We are a development stage company engaged in the acquisition and exploration of gas and oil properties. We were incorporated on February 5, 2004, in the State of Nevada. Our principal executive offices are located at 7250 NW Expressway, suite 260, Oklahoma City, OK. Our telephone number is (405) 728-3800.
Starting in May of 2006, we decided to embark on a new business path in oil and gas exploration and acquisitions. We acquired interests in numerous oil & gas properties in the Barnett Shale area of West Texas. Our business strategy is to acquire interest in the properties of, and working interests in the production owned by, established oil and gas production companies, whether public or private, in the United States oil producing areas. We believe such opportunities exist in the United States. We also believe that these opportunities have considerable future potential for the development of additional oil reserves. Such new reserves might come from the development of existing but as yet undeveloped reserves as well as from future success in exploration.
When and if funding becomes available, we plan to acquire high-quality oil and gas properties, primarily "proven producing and proven undeveloped reserves." We will also explore low-risk development drilling and work-over opportunities with experienced, well-established operators.
Results Of Operations
Three months ended November 30, 2008 compared to three months ended November 30, 2007
Revenues for the three months ended November 30, 2008 were $nil as compared to revenues of $9,950 for the three months ended November 30, 2007.

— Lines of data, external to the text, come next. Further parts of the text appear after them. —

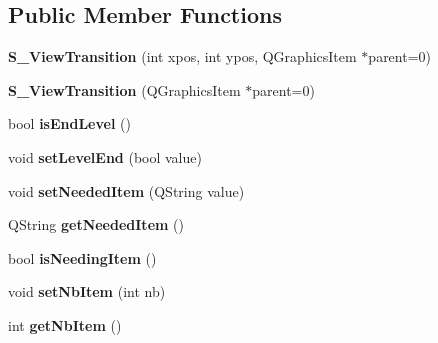 \subsection*{Public Member Functions}
\begin{DoxyCompactItemize}
\item 
\hypertarget{class_s___view_transition_a114168f77853ed98ff87d750f2982b39}{}{\bfseries S\+\_\+\+View\+Transition} (int xpos, int ypos, Q\+Graphics\+Item $\ast$parent=0)\label{class_s___view_transition_a114168f77853ed98ff87d750f2982b39}

\item 
\hypertarget{class_s___view_transition_a95dbe7a7f23bb8ed903ad8dff6f7ea6a}{}{\bfseries S\+\_\+\+View\+Transition} (Q\+Graphics\+Item $\ast$parent=0)\label{class_s___view_transition_a95dbe7a7f23bb8ed903ad8dff6f7ea6a}

\item 
\hypertarget{class_s___view_transition_ab6671a5c3df741a34c2cff8194c8c428}{}bool {\bfseries is\+End\+Level} ()\label{class_s___view_transition_ab6671a5c3df741a34c2cff8194c8c428}

\item 
\hypertarget{class_s___view_transition_afbfd78f5dcb2edb6b5444c4e2a73110a}{}void {\bfseries set\+Level\+End} (bool value)\label{class_s___view_transition_afbfd78f5dcb2edb6b5444c4e2a73110a}

\item 
\hypertarget{class_s___view_transition_af81ef15e45fb55bc71e3e81acb88971a}{}void {\bfseries set\+Needed\+Item} (Q\+String value)\label{class_s___view_transition_af81ef15e45fb55bc71e3e81acb88971a}

\item 
\hypertarget{class_s___view_transition_a9c7c1d53104949673f340c808682806d}{}Q\+String {\bfseries get\+Needed\+Item} ()\label{class_s___view_transition_a9c7c1d53104949673f340c808682806d}

\item 
\hypertarget{class_s___view_transition_a9f623ff7ddaa749fe32af0149e4dc7b7}{}bool {\bfseries is\+Needing\+Item} ()\label{class_s___view_transition_a9f623ff7ddaa749fe32af0149e4dc7b7}

\item 
\hypertarget{class_s___view_transition_a5926082bed3cb63fd6eea5e6d2cfb875}{}void {\bfseries set\+Nb\+Item} (int nb)\label{class_s___view_transition_a5926082bed3cb63fd6eea5e6d2cfb875}

\item 
\hypertarget{class_s___view_transition_aadf7b185d779366bc93d20856e0985c3}{}int {\bfseries get\+Nb\+Item} ()\label{class_s___view_transition_aadf7b185d779366bc93d20856e0985c3}


\end{DoxyCompactItemize}
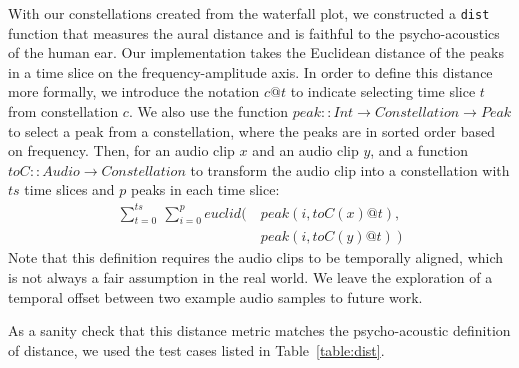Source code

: With our constellations created from the waterfall plot, we constructed a \texttt{dist} function that measures the aural distance and is faithful to the psycho-acoustics of the human ear.
Our implementation takes the Euclidean distance of the peaks in a time slice on the frequency-amplitude axis.
In order to define this distance more formally, we introduce the notation $c@t$ to indicate selecting time slice $t$ from constellation $c$.
We also use the function $peak:: Int \to Constellation \to Peak$ to select a peak from a constellation, where the peaks are in sorted order based on frequency.
Then, for an audio clip $x$ and an audio clip $y$, and a function $toC :: Audio \to Constellation$ to transform the audio clip into a constellation with $ts$ time slices and $p$ peaks in each time slice:
%
\begin{align*}
\sum_{t=0}^{ts}\ \sum_{i=0}^{p} euclid\Big(\ &peak(i,toC(x)@t), \\ &peak(i,toC(y)@t)\ \Big)
\end{align*}
%
Note that this definition requires the audio clips to be temporally aligned, which is not always a fair assumption in the real world. We leave the exploration of a temporal offset between two example audio samples to future work.

As a sanity check that this distance metric matches the psycho-acoustic definition of distance, we used the test cases listed in Table~\ref{table:dist}.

For the three months ended November 30, 2008, operating expenses totaled $16,575 as compared to operating expenses of $57,700 for the three months ended November 30, 2007. This was a decrease of $41,125 or 77%. This decrease was primarily due to a decrease in management and administrative costs incurred by the Company.
Interest expense for the three months ended November 30, 2008 was $25,982 as compared to interest expenses of $23,648 for the three months ended November 30, 2007. This was an increase of $2,334, due from an increase in borrowed funds.
The net loss for the three months ended November 30, 2008 was $37,938 as compared to $72,573 for the three months ended November 30, 2007, a decrease of $34,635 or 48%. The
Nine months ended November 30, 2008 compared to nine months ended November 30, 2007
Revenues for the nine months ended November 30, 2008 were $nil as compared to revenues of $56,713 for the nine months ended November 30, 2007.
For the nine months ended November 30, 2008, operating expenses totaled $77,122 as compared to operating expenses of $140,958 for the nine months ended November 30, 2007. This was a decrease of $63,836 or 45%. This decrease was primarily due to a decrease in management and administrative costs incurred by the Company.
Interest expense for the nine months ended November 30, 2008 was $77,877 as compared to interest expenses of $74,891 for the nine months ended November 30, 2007. This was an increase of $2,986, due from an increase in borrowed funds.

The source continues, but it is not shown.